= Yonghong Chen =

Chinese-American operations researcher and electrical engineer

Yonghong Chen is a Chinese-American operations researcher and electrical engineer who works as a chief scientist at the National Renewable Energy Laboratory in Golden, Colorado. Her research involves the application of mathematical optimization to market design and operations of electric power transmission.

==Education and career==
Chen earned a bachelor's degree in electrical engineering from Southeast University in Nanjing in 1990, and a master's degree from the Nanjing Automation Research Institute in 1993. After continuing to work at the Nanjing Automation Research Institute from 1993 to 1998, she completed a PhD in electrical engineering at Washington State University in 2001. Her dissertation, Development of automatic slow voltage control for large power systems, was supervised by Mani V. Venkatasubramanian. She also has an Master of Business Administration from the Kelley School of Business at Indiana University Bloomington.

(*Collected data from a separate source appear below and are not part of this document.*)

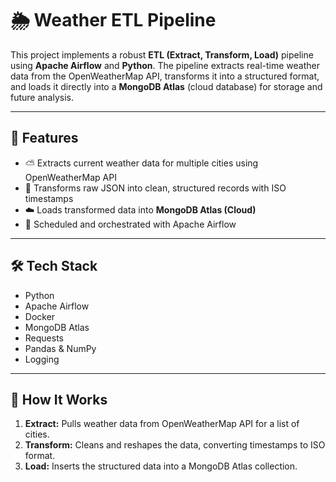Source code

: # 🌦️ Weather ETL Pipeline

This project implements a robust **ETL (Extract, Transform, Load)** pipeline using **Apache Airflow** and **Python**. The pipeline extracts real-time weather data from the OpenWeatherMap API, transforms it into a structured format, and loads it directly into a **MongoDB Atlas** (cloud database) for storage and future analysis.

---

## 🚀 Features

- ⛅ Extracts current weather data for multiple cities using OpenWeatherMap API
- 🔄 Transforms raw JSON into clean, structured records with ISO timestamps
- ☁️ Loads transformed data into **MongoDB Atlas (Cloud)**
- 📅 Scheduled and orchestrated with Apache Airflow

---

## 🛠️ Tech Stack

- Python
- Apache Airflow
- Docker
- MongoDB Atlas
- Requests
- Pandas & NumPy
- Logging

---

## 🧪 How It Works

1. **Extract:** Pulls weather data from OpenWeatherMap API for a list of cities.
2. **Transform:** Cleans and reshapes the data, converting timestamps to ISO format.
3. **Load:** Inserts the structured data into a MongoDB Atlas collection.

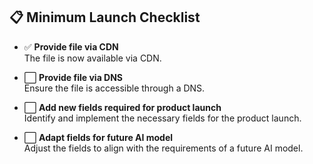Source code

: ## 📋 Minimum Launch Checklist

- ✅ **Provide file via CDN**  
  The file is now available via CDN.

- ⬜ **Provide file via DNS**  
  Ensure the file is accessible through a DNS.

- ⬜ **Add new fields required for product launch**  
  Identify and implement the necessary fields for the product launch.

- ⬜ **Adapt fields for future AI model**  
  Adjust the fields to align with the requirements of a future AI model.

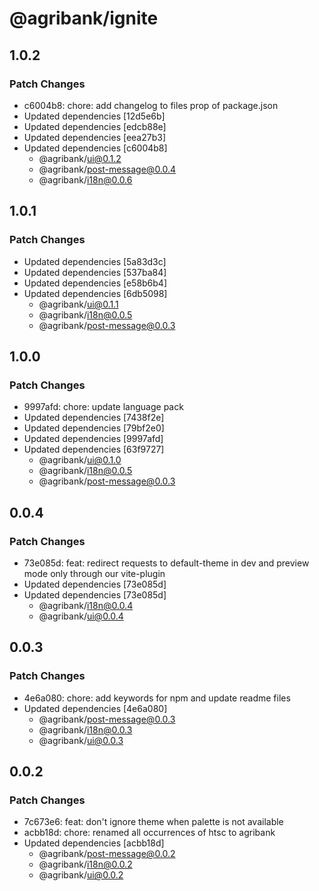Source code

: # @agribank/ignite

## 1.0.2

### Patch Changes

- c6004b8: chore: add changelog to files prop of package.json
- Updated dependencies [12d5e6b]
- Updated dependencies [edcb88e]
- Updated dependencies [eea27b3]
- Updated dependencies [c6004b8]
  - @agribank/ui@0.1.2
  - @agribank/post-message@0.0.4
  - @agribank/i18n@0.0.6

## 1.0.1

### Patch Changes

- Updated dependencies [5a83d3c]
- Updated dependencies [537ba84]
- Updated dependencies [e58b6b4]
- Updated dependencies [6db5098]
  - @agribank/ui@0.1.1
  - @agribank/i18n@0.0.5
  - @agribank/post-message@0.0.3

## 1.0.0

### Patch Changes

- 9997afd: chore: update language pack
- Updated dependencies [7438f2e]
- Updated dependencies [79bf2e0]
- Updated dependencies [9997afd]
- Updated dependencies [63f9727]
  - @agribank/ui@0.1.0
  - @agribank/i18n@0.0.5
  - @agribank/post-message@0.0.3

## 0.0.4

### Patch Changes

- 73e085d: feat: redirect requests to default-theme in dev and preview mode only through our vite-plugin
- Updated dependencies [73e085d]
- Updated dependencies [73e085d]
  - @agribank/i18n@0.0.4
  - @agribank/ui@0.0.4

## 0.0.3

### Patch Changes

- 4e6a080: chore: add keywords for npm and update readme files
- Updated dependencies [4e6a080]
  - @agribank/post-message@0.0.3
  - @agribank/i18n@0.0.3
  - @agribank/ui@0.0.3

## 0.0.2

### Patch Changes

- 7c673e6: feat: don't ignore theme when palette is not available
- acbb18d: chore: renamed all occurrences of htsc to agribank
- Updated dependencies [acbb18d]
  - @agribank/post-message@0.0.2
  - @agribank/i18n@0.0.2
  - @agribank/ui@0.0.2
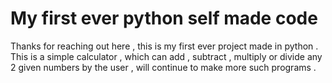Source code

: # My first ever python self made code 

Thanks for reaching out here , this is my first ever project made in python . This is a simple calculator , which can add , subtract , multiply or divide any 2 given numbers by the user , will continue to make more such programs . 

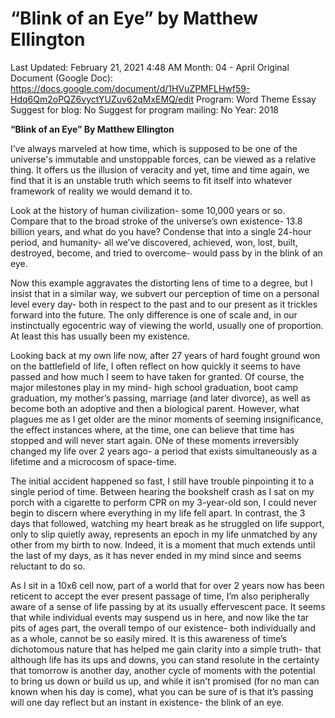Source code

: # “Blink of an Eye” by Matthew Ellington

Last Updated: February 21, 2021 4:48 AM
Month: 04 - April
Original Document (Google Doc): https://docs.google.com/document/d/1HVuZPMFLHwf59-Hdq6Qm2oPQZ6vyctYUZuv62qMxEMQ/edit
Program: Word Theme Essay
Suggest for blog: No
Suggest for program mailing: No
Year: 2018

**“Blink of an Eye” By Matthew Ellington**

I’ve always marveled at how time, which is supposed to be one of the universe's immutable and unstoppable forces, can be viewed as a relative thing. It offers us the illusion of veracity and yet, time and time again, we find that it is an unstable truth which seems to fit itself into whatever framework of reality we would demand it to.

Look at the history of human civilization- some 10,000 years or so. Compare that to the broad stroke of the universe’s own existence- 13.8 billion years, and what do you have? Condense that into a single 24-hour period, and humanity- all we’ve discovered, achieved, won, lost, built, destroyed, become, and tried to overcome- would pass by in the blink of an eye.

Now this example aggravates the distorting lens of time to a degree, but I insist that in a similar way, we subvert our perception of time on a personal level every day- both in respect to the past and to our present as it trickles forward into the future. The only difference is one of scale and, in our instinctually egocentric way of viewing the world, usually one of proportion. At least this has usually been my existence.

Looking back at my own life now, after 27 years of hard fought ground won on the battlefield of life, I often reflect on how quickly it seems to have passed and how much I seem to have taken for granted. Of course, the major milestones play in my mind- high school graduation, boot camp graduation, my mother’s passing, marriage (and later divorce), as well as become both an adoptive and then a biological parent. However, what plagues me as I get older are the minor moments of seeming insignificance, the effect instances where, at the time, one can believe that time has stopped and will never start again. ONe of these moments irreversibly changed my life over 2 years ago- a period that exists simultaneously as a lifetime and a microcosm of space-time.

The initial accident happened so fast, I still have trouble pinpointing it to a single period of time. Between hearing the bookshelf crash as I sat on my porch with a cigarette to perform CPR on my 3-year-old son, I could never begin to discern where everything in my life fell apart. In contrast, the 3 days that followed, watching my heart break as he struggled on life support, only to slip quietly away, represents an epoch in my life unmatched by any other from my birth to now. Indeed, it is a moment that much extends until the last of my days, as it has never ended in my mind since and seems reluctant to do so.

As I sit in a 10x6 cell now, part of a world that for over 2 years now has been reticent to accept the ever present passage of time, I’m also peripherally aware of a sense of life passing by at its usually effervescent pace. It seems that while individual events may suspend us in here, and now like the tar pits of ages part, the overall tempo of our existence- both individually and as a whole, cannot be so easily mired. It is this awareness of time’s dichotomous nature that has helped me gain clarity into a simple truth- that although life has its ups and downs, you can stand resolute in the certainty that tomorrow is another day, another cycle of moments with the potential to bring us down or build us up, and while it isn’t promised (for no man can known when his day is come), what you can be sure of is that it’s passing will one day reflect but an instant in existence- the blink of an eye.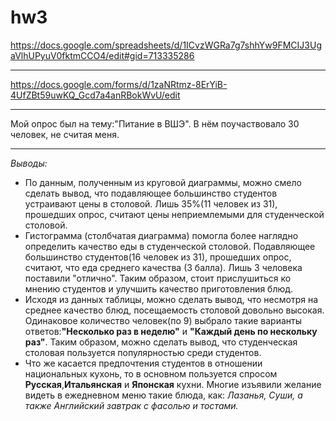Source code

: # hw3
https://docs.google.com/spreadsheets/d/1ICvzWGRa7g7shhYw9FMCIJ3UgaVlhUPyuV0fktmCCO4/edit#gid=713335286
***
https://docs.google.com/forms/d/1zaNRtmz-8ErYiB-4UfZBt59uwKQ_Gcd7a4anRBokWvU/edit
***
Мой опрос был на тему:"Питание в ВШЭ". В нём поучаствовало 30 человек, не считая меня.
***

*Выводы:*
* По данным, полученным из круговой диаграммы, можно смело сделать вывод, что подавляющее большинство студентов устраивают цены в столовой. Лишь 35%(11 человек из 31), прошедших опрос, считают цены неприемлемыми для студенческой столовой.
* Гистограмма (столбчатая диаграмма) помогла более наглядно определить качество еды в студенческой столовой. Подавляющее большинство студентов(16 человек из 31), прошедших опрос, считают, что еда среднего качества (3 балла). Лишь 3 человека поставили "отлично". Таким образом, стоит прислушиться ко мнению студентов и улучшить качество приготовления блюд.
* Исходя из данных таблицы, можно сделать вывод, что несмотря на среднее качество блюд, посещаемость столовой довольно высокая. Одинаковое количество человек(по 9) выбрало такие варианты ответов:**"Несколько раз в неделю"** и **"Каждый день по нескольку раз"**. Таким образом, можно сделать вывод, что студенческая столовая пользуется популярностью среди студентов.
* Что же касается предпочтения студентов в отношении национальных кухонь, то в основном пользуется спросом **Русская**,**Итальянская** и **Японская** кухни. Многие изъявили желание видеть в ежедневном меню такие блюда, как: *Лазанья, Суши, а также Английский завтрак с фасолью и тостами.*
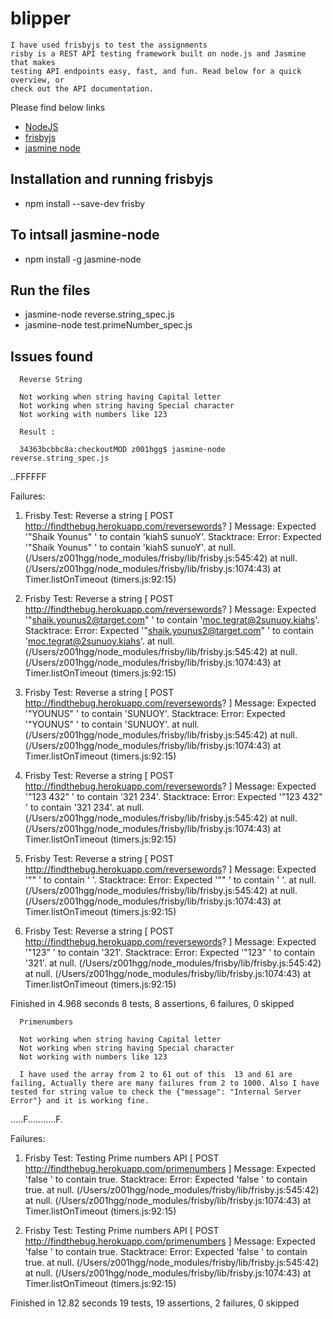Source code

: # blipper
	I have used frisbyjs to test the assignments 
	risby is a REST API testing framework built on node.js and Jasmine that makes
	testing API endpoints easy, fast, and fun. Read below for a quick overview, or
	check out the API documentation.
Please find below links
* [NodeJS](https://nodejs.org/en/download/)
* [frisbyjs](http://frisbyjs.com/)
* [jasmine node](http://jasmine.github.io/2.0/introduction.html)


## Installation and running frisbyjs

* npm install --save-dev frisby

## To intsall jasmine-node

* npm install -g jasmine-node

## Run the files

* jasmine-node reverse.string_spec.js
* jasmine-node test.primeNumber_spec.js 

## Issues found
      Reverse String
    
      Not working when string having Capital letter
      Not working when string having Special character
      Not working with numbers like 123
      
      Result :
      
      34363bcbbc8a:checkoutMOD z001hgg$ jasmine-node reverse.string_spec.js 
..FFFFFF

Failures:

  1) Frisby Test: Reverse a string 
	[ POST http://findthebug.herokuapp.com/reversewords? ]
   Message:
     Expected '"Shaik Younus"
' to contain 'kiahS sunuoY'.
   Stacktrace:
     Error: Expected '"Shaik Younus"
' to contain 'kiahS sunuoY'.
    at null.<anonymous> (/Users/z001hgg/node_modules/frisby/lib/frisby.js:545:42)
    at null.<anonymous> (/Users/z001hgg/node_modules/frisby/lib/frisby.js:1074:43)
    at Timer.listOnTimeout (timers.js:92:15)

  2) Frisby Test: Reverse a string 
	[ POST http://findthebug.herokuapp.com/reversewords? ]
   Message:
     Expected '"shaik.younus2@target.com"
' to contain 'moc.tegrat@2sunuoy.kiahs'.
   Stacktrace:
     Error: Expected '"shaik.younus2@target.com"
' to contain 'moc.tegrat@2sunuoy.kiahs'.
    at null.<anonymous> (/Users/z001hgg/node_modules/frisby/lib/frisby.js:545:42)
    at null.<anonymous> (/Users/z001hgg/node_modules/frisby/lib/frisby.js:1074:43)
    at Timer.listOnTimeout (timers.js:92:15)

  3) Frisby Test: Reverse a string 
	[ POST http://findthebug.herokuapp.com/reversewords? ]
   Message:
     Expected '"YOUNUS"
' to contain 'SUNUOY'.
   Stacktrace:
     Error: Expected '"YOUNUS"
' to contain 'SUNUOY'.
    at null.<anonymous> (/Users/z001hgg/node_modules/frisby/lib/frisby.js:545:42)
    at null.<anonymous> (/Users/z001hgg/node_modules/frisby/lib/frisby.js:1074:43)
    at Timer.listOnTimeout (timers.js:92:15)

  4) Frisby Test: Reverse a string 
	[ POST http://findthebug.herokuapp.com/reversewords? ]
   Message:
     Expected '"123 432"
' to contain '321 234'.
   Stacktrace:
     Error: Expected '"123 432"
' to contain '321 234'.
    at null.<anonymous> (/Users/z001hgg/node_modules/frisby/lib/frisby.js:545:42)
    at null.<anonymous> (/Users/z001hgg/node_modules/frisby/lib/frisby.js:1074:43)
    at Timer.listOnTimeout (timers.js:92:15)

  5) Frisby Test: Reverse a string 
	[ POST http://findthebug.herokuapp.com/reversewords? ]
   Message:
     Expected '""
' to contain ' '.
   Stacktrace:
     Error: Expected '""
' to contain ' '.
    at null.<anonymous> (/Users/z001hgg/node_modules/frisby/lib/frisby.js:545:42)
    at null.<anonymous> (/Users/z001hgg/node_modules/frisby/lib/frisby.js:1074:43)
    at Timer.listOnTimeout (timers.js:92:15)

  6) Frisby Test: Reverse a string 
	[ POST http://findthebug.herokuapp.com/reversewords? ]
   Message:
     Expected '"123"
' to contain '321'.
   Stacktrace:
     Error: Expected '"123"
' to contain '321'.
    at null.<anonymous> (/Users/z001hgg/node_modules/frisby/lib/frisby.js:545:42)
    at null.<anonymous> (/Users/z001hgg/node_modules/frisby/lib/frisby.js:1074:43)
    at Timer.listOnTimeout (timers.js:92:15)

Finished in 4.968 seconds
8 tests, 8 assertions, 6 failures, 0 skipped


      Primenumbers
    
      Not working when string having Capital letter
      Not working when string having Special character
      Not working with numbers like 123
      
      I have used the array from 2 to 61 out of this  13 and 61 are failing, Actually there are many failures from 2 to 1000. Also I have tested for string value to check the {"message": "Internal Server Error"} and it is working fine.
      
.....F...........F.

Failures:

  1) Frisby Test:  Testing Prime numbers API 
	[ POST http://findthebug.herokuapp.com/primenumbers ]
   Message:
     Expected 'false
' to contain true.
   Stacktrace:
     Error: Expected 'false
' to contain true.
    at null.<anonymous> (/Users/z001hgg/node_modules/frisby/lib/frisby.js:545:42)
    at null.<anonymous> (/Users/z001hgg/node_modules/frisby/lib/frisby.js:1074:43)
    at Timer.listOnTimeout (timers.js:92:15)

  2) Frisby Test:  Testing Prime numbers API 
	[ POST http://findthebug.herokuapp.com/primenumbers ]
   Message:
     Expected 'false
' to contain true.
   Stacktrace:
     Error: Expected 'false
' to contain true.
    at null.<anonymous> (/Users/z001hgg/node_modules/frisby/lib/frisby.js:545:42)
    at null.<anonymous> (/Users/z001hgg/node_modules/frisby/lib/frisby.js:1074:43)
    at Timer.listOnTimeout (timers.js:92:15)

Finished in 12.82 seconds
19 tests, 19 assertions, 2 failures, 0 skipped

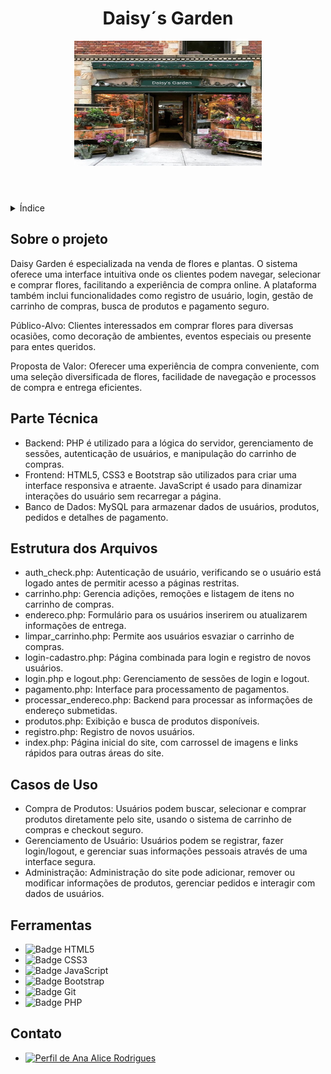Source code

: <!DOCTYPE html>
<html lang="pt-br">
<head>
    <meta charset="UTF-8">
    <meta name="viewport" content="width=device-width, initial-scale=1.0">
    <meta name="description" content="Daisy Garden é especializada na venda de flores e plantas, oferecendo uma plataforma online para uma experiência de compra intuitiva e segura.">
    <meta name="keywords" content="flores, plantas, e-commerce, Daisy Garden, compra online">
    <meta name="author" content="Ana Alice Rodrigues">

</head>
<body>

<header>
    <h1>Daisy´s Garden</h1>
    <img src="/img/loja.jpg" alt="Fachada da loja Daisy's Garden" width="300" height="200">
</header>

<details>
    <summary>Índice</summary>
    <ol>
        <li><a href="#sobre-o-projeto">Sobre o projeto</a></li>
        <li><a href="#parte-tecnica">Parte Técnica</a></li>
        <li><a href="#estrutura-dos-arquivos">Estrutura dos Arquivos</a></li>
        <li><a href="#casos-de-uso">Casos de Uso</a></li>
        <li><a href="#ferramentas">Ferramentas</a></li>
        <li><a href="#contato">Contato</a></li>
    </ol>
</details>

<section id="sobre-o-projeto">
    <h2>Sobre o projeto</h2>
    <p>
       Daisy Garden é especializada na venda de flores e plantas. O sistema oferece uma interface intuitiva onde os clientes podem navegar, selecionar e comprar flores, facilitando a experiência de compra online. A plataforma também inclui funcionalidades como registro de usuário, login, gestão de carrinho de compras, busca de produtos e pagamento seguro.
    </p>
    <p>
        Público-Alvo: Clientes interessados em comprar flores para diversas ocasiões, como decoração de ambientes, eventos especiais ou presente para entes queridos.
    </p>
    <p>
        Proposta de Valor: Oferecer uma experiência de compra conveniente, com uma seleção diversificada de flores, facilidade de navegação e processos de compra e entrega eficientes.
    </p>
</section>

<section id="parte-tecnica">
    <h2>Parte Técnica</h2>
    <ul>
        <li>Backend: PHP é utilizado para a lógica do servidor, gerenciamento de sessões, autenticação de usuários, e manipulação do carrinho de compras.</li>
        <li>Frontend: HTML5, CSS3 e Bootstrap são utilizados para criar uma interface responsiva e atraente. JavaScript é usado para dinamizar interações do usuário sem recarregar a página.</li>
        <li>Banco de Dados: MySQL para armazenar dados de usuários, produtos, pedidos e detalhes de pagamento.</li>
    </ul>
</section>

<section id="estrutura-dos-arquivos">
    <h2>Estrutura dos Arquivos</h2>
    <ul>
        <li>auth_check.php: Autenticação de usuário, verificando se o usuário está logado antes de permitir acesso a páginas restritas.</li>
        <li>carrinho.php: Gerencia adições, remoções e listagem de itens no carrinho de compras.</li>
        <li>endereco.php: Formulário para os usuários inserirem ou atualizarem informações de entrega.</li>
        <li>limpar_carrinho.php: Permite aos usuários esvaziar o carrinho de compras.</li>
        <li>login-cadastro.php: Página combinada para login e registro de novos usuários.</li>
        <li>login.php e logout.php: Gerenciamento de sessões de login e logout.</li>
        <li>pagamento.php: Interface para processamento de pagamentos.</li>
        <li>processar_endereco.php: Backend para processar as informações de endereço submetidas.</li>
        <li>produtos.php: Exibição e busca de produtos disponíveis.</li>
        <li>registro.php: Registro de novos usuários.</li>
        <li>index.php: Página inicial do site, com carrossel de imagens e links rápidos para outras áreas do site.</li>
    </ul>
</section>

<section id="casos-de-uso">
    <h2>Casos de Uso</h2>
    <ul>
        <li>Compra de Produtos: Usuários podem buscar, selecionar e comprar produtos diretamente pelo site, usando o sistema de carrinho de compras e checkout seguro.</li>
        <li>Gerenciamento de Usuário: Usuários podem se registrar, fazer login/logout, e gerenciar suas informações pessoais através de uma interface segura.</li>
        <li>Administração: Administração do site pode adicionar, remover ou modificar informações de produtos, gerenciar pedidos e interagir com dados de usuários.</li>
    </ul>
</section>

<section id="ferramentas">
    <h2>Ferramentas</h2>
    <ul>
        <li><img src="https://img.shields.io/badge/HTML-239120?style=for-the-badge&logo=html5&logoColor=white" alt="Badge HTML5"></li>
        <li><img src="https://img.shields.io/badge/CSS3-1572B6?style=for-the-badge&logo=css3&logoColor=white" alt="Badge CSS3"></li>
        <li><img src="https://img.shields.io/badge/JavaScript-F7DF1E?style=for-the-badge&logo=javascript&logoColor=black" alt="Badge JavaScript"></li>
        <li><img src="https://img.shields.io/badge/Bootstrap-563D7C?style=for-the-badge&logo=bootstrap&logoColor=white" alt="Badge Bootstrap"></li>
        <li><img src="https://img.shields.io/badge/GIT-E44C30?style=for-the-badge&logo=git&logoColor=white" alt="Badge Git"></li>
        <li><img src="https://img.shields.io/badge/PHP-777BB4?style=for-the-badge&logo=php&logoColor=white" alt="Badge PHP"></li>
    </ul>
</section>

<section id="contato">
    <h2>Contato</h2>
    <ul>
        <li><a href="https://linktr.ee/anaeanali5" target="_blank"><img src="https://img.shields.io/badge/Ana_Alice_Rodrigues-blue?style=for-the-badge" alt="Perfil de Ana Alice Rodrigues"></a></li>
    </ul>
</section>

</body>
</html>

From 2001 to 2002 worked for GridSouth TransCo, a regional power transmission company formed in 2000 by combining assets from three smaller companies in North and South Carolina. GridSouth failed in 2002, and she moved to the Midcontinent Independent System Operator (MISO). After over 20 years at MISO, she moved to her present position at the National Renewable Energy Laboratory.

==Recognition==
Chen received the Franz Edelman Award of INFORMS in 2011 for her work on optimization in market design at MISO. She was elected as an IEEE Fellow in 2023, "for contributions in wholesale electricity market design and operations".